Duly appointed proxyholders – Following the registration of the proxyholder with Computershare Investor Services Inc. (“Computershare”), Computershare will provide the proxyholder with a Username after the voting deadline has passed. The Password to the online Meeting is “aptose2024”.

 

  2.

Voting at the Meeting will only be available for registered Shareholders and duly appointed and registered proxyholders. Non-registered Shareholders who have not appointed themselves may attend the Meeting virtually by clicking “I am a guest” and completing the online form. This will allow them to listen to the online Meeting; however, they will not be able to vote or submit questions.

 

  3.

Registered Shareholders who use a 15-digit control number to login to the online Meeting and who accept the terms and conditions will be revoking any and all previously submitted proxies. However, in such a case, registered Shareholders will be provided the opportunity to vote by ballot on the matters put forth at the Meeting. If registered Shareholders do not wish to revoke all previously submitted proxies, they should not accept the terms and conditions, in which case they can only enter the online Meeting as a guest.

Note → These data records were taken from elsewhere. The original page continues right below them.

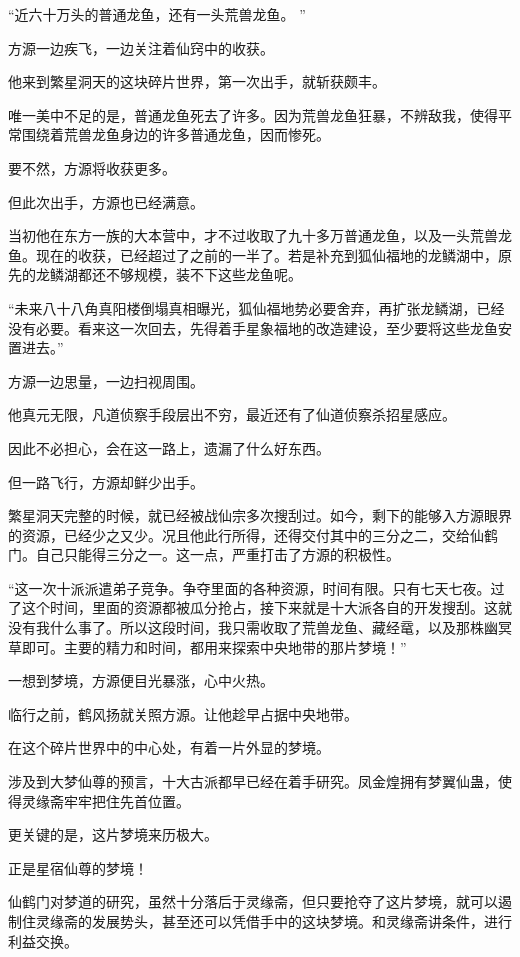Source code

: 
\begin{this_body}

“近六十万头的普通龙鱼，还有一头荒兽龙鱼。 ”

方源一边疾飞，一边关注着仙窍中的收获。

他来到繁星洞天的这块碎片世界，第一次出手，就斩获颇丰。

唯一美中不足的是，普通龙鱼死去了许多。因为荒兽龙鱼狂暴，不辨敌我，使得平常围绕着荒兽龙鱼身边的许多普通龙鱼，因而惨死。

要不然，方源将收获更多。

但此次出手，方源也已经满意。

当初他在东方一族的大本营中，才不过收取了九十多万普通龙鱼，以及一头荒兽龙鱼。现在的收获，已经超过了之前的一半了。若是补充到狐仙福地的龙鳞湖中，原先的龙鳞湖都还不够规模，装不下这些龙鱼呢。

“未来八十八角真阳楼倒塌真相曝光，狐仙福地势必要舍弃，再扩张龙鳞湖，已经没有必要。看来这一次回去，先得着手星象福地的改造建设，至少要将这些龙鱼安置进去。”

方源一边思量，一边扫视周围。

他真元无限，凡道侦察手段层出不穷，最近还有了仙道侦察杀招星感应。

因此不必担心，会在这一路上，遗漏了什么好东西。

但一路飞行，方源却鲜少出手。

繁星洞天完整的时候，就已经被战仙宗多次搜刮过。如今，剩下的能够入方源眼界的资源，已经少之又少。况且他此行所得，还得交付其中的三分之二，交给仙鹤门。自己只能得三分之一。这一点，严重打击了方源的积极性。

“这一次十派派遣弟子竞争。争夺里面的各种资源，时间有限。只有七天七夜。过了这个时间，里面的资源都被瓜分抢占，接下来就是十大派各自的开发搜刮。这就没有我什么事了。所以这段时间，我只需收取了荒兽龙鱼、藏经鼋，以及那株幽冥草即可。主要的精力和时间，都用来探索中央地带的那片梦境！”

一想到梦境，方源便目光暴涨，心中火热。

临行之前，鹤风扬就关照方源。让他趁早占据中央地带。

在这个碎片世界中的中心处，有着一片外显的梦境。

涉及到大梦仙尊的预言，十大古派都早已经在着手研究。凤金煌拥有梦翼仙蛊，使得灵缘斋牢牢把住先首位置。

更关键的是，这片梦境来历极大。

正是星宿仙尊的梦境！

仙鹤门对梦道的研究，虽然十分落后于灵缘斋，但只要抢夺了这片梦境，就可以遏制住灵缘斋的发展势头，甚至还可以凭借手中的这块梦境。和灵缘斋讲条件，进行利益交换。


\end{this_body}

If you attend the Meeting virtually, it is important that you remain connected to the internet at all times during the online Meeting in order to vote when balloting commences. It is your responsibility to ensure connectivity for the duration of the Meeting. You will be able to access the online Meeting 15 minutes before the start time and should allow ample time for online check-in, which will begin at 7:45 a.m. (Eastern time) on June 18, 2024.

Why is the Meeting held virtually?

By conducting our Meeting online, the Board aims to provide Shareholders a convenient opportunity to participate in the Meeting without incurring significant travel costs or being restricted by time constraints.

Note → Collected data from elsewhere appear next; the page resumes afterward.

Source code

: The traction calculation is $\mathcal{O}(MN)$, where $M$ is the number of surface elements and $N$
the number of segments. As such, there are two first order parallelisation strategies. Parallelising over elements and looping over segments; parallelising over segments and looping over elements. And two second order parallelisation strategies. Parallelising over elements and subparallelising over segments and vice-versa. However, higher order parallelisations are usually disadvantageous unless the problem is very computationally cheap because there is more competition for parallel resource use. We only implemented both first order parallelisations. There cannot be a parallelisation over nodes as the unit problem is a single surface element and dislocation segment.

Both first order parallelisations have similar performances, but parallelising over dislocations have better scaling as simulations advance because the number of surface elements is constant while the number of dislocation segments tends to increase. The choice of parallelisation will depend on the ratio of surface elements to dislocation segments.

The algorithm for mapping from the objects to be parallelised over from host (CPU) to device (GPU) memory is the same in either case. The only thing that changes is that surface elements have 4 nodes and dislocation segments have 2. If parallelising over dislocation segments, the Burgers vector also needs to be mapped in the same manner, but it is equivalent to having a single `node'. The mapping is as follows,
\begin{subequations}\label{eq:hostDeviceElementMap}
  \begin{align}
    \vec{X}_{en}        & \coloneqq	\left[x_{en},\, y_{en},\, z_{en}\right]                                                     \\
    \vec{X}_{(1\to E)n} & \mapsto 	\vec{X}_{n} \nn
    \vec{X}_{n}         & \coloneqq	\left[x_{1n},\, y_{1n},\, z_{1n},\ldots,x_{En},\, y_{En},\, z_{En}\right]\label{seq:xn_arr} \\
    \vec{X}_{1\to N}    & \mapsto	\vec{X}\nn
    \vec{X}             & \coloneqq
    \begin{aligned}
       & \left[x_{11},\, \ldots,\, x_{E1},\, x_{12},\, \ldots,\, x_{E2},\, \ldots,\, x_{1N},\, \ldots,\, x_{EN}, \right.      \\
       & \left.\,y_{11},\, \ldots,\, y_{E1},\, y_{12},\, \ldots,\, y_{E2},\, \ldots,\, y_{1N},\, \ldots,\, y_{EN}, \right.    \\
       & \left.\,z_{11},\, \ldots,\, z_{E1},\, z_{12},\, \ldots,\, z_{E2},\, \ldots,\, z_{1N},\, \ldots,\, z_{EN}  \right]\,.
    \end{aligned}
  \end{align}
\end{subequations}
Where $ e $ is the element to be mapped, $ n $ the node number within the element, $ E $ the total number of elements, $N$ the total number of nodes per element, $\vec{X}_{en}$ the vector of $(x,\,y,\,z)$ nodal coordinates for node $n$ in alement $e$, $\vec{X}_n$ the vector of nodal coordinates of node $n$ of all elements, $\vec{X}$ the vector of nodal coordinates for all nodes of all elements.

The format of the Meeting has been designed to ensure that Shareholders who attend the Meeting online will be afforded the same rights and opportunities to participate as they have in previous annual shareholders’ meetings. Directors will also attend the Meeting via the virtual platform.

Can I submit questions prior or at the Meeting?

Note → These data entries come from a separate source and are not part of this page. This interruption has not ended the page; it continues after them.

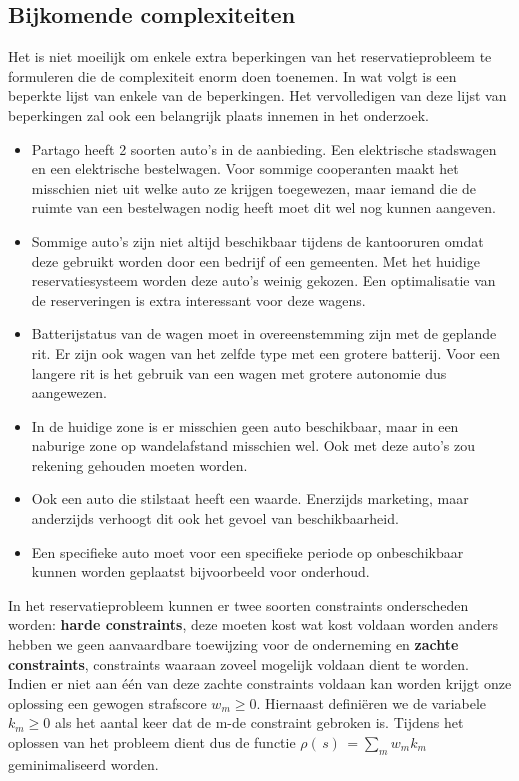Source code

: \subsection{Bijkomende complexiteiten}
Het is niet moeilijk om enkele extra beperkingen van het reservatieprobleem te formuleren die de complexiteit enorm doen toenemen. In wat volgt is een beperkte lijst van enkele van de beperkingen. Het vervolledigen van deze lijst van beperkingen zal ook een belangrijk plaats innemen in het onderzoek.
\begin{itemize}
	\item Partago heeft 2 soorten auto's in de aanbieding. Een elektrische stadswagen en een elektrische bestelwagen. Voor sommige cooperanten maakt het misschien niet uit welke auto ze krijgen toegewezen, maar iemand die de ruimte van een bestelwagen nodig heeft moet dit wel nog kunnen aangeven.
	\item Sommige auto's zijn niet altijd beschikbaar tijdens de kantooruren omdat deze gebruikt worden door een bedrijf of een gemeenten. Met het huidige reservatiesysteem worden deze auto's weinig gekozen. Een optimalisatie van de reserveringen is extra interessant voor deze wagens.
	\item Batterijstatus van de wagen moet in overeenstemming zijn met de geplande rit. Er zijn ook wagen van het zelfde type met een grotere batterij. Voor een langere rit is het gebruik van een wagen met grotere autonomie dus aangewezen.
	\item In de huidige zone is er misschien geen auto beschikbaar, maar in een naburige zone op wandelafstand misschien wel. Ook met deze auto's zou rekening gehouden moeten worden.
	\item Ook een auto die stilstaat heeft een waarde. Enerzijds marketing, maar anderzijds verhoogt dit ook het gevoel van beschikbaarheid. 
	\item Een specifieke auto moet voor een specifieke periode op onbeschikbaar kunnen worden geplaatst bijvoorbeeld voor onderhoud.
\end{itemize}

In het reservatieprobleem kunnen er twee soorten constraints onderscheden worden: \textbf{harde constraints}, deze moeten kost wat kost voldaan worden anders hebben we geen aanvaardbare toewijzing voor de onderneming en \textbf{zachte constraints}, constraints waaraan zoveel mogelijk voldaan dient te worden. Indien er niet aan één van deze zachte constraints voldaan kan worden krijgt onze oplossing een gewogen strafscore $w_{m} \geq 0$. Hiernaast definiëren we de variabele $k_{m} \geq 0$ als het aantal keer dat de m-de constraint gebroken is. Tijdens het oplossen van het probleem dient dus de functie $\rho(\,s)\,=\sum\limits_{m} w_{m}k_{m}$ geminimaliseerd worden. \autocite{santos}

Registered Shareholders and duly appointed and registered proxyholders can ask questions during the online Meeting via the virtual meeting platform. It is to be noted, however, that questions cannot be submitted prior to the Meeting. Questions pertinent to the Meeting matters will be answered at a designated time during the Meeting, subject to time constraints. The chair of the Meeting reserves the right to edit or reject questions it deems irrelevant to meeting matters, profane or inappropriate.

The chair of the Meeting has broad authority to conduct the Meeting in an orderly manner. To ensure the Meeting is conducted in a manner that is fair to all Shareholders, the chair of the Meeting may exercise its discretion in recognizing Shareholders who wish to participate, in determining the order in which questions are answered, and the amount of time devoted to each question. However, consistent with prior annual shareholders’ meetings, questions submitted in accordance with the rules of conduct generally will be addressed in the order received during the allotted time for questions.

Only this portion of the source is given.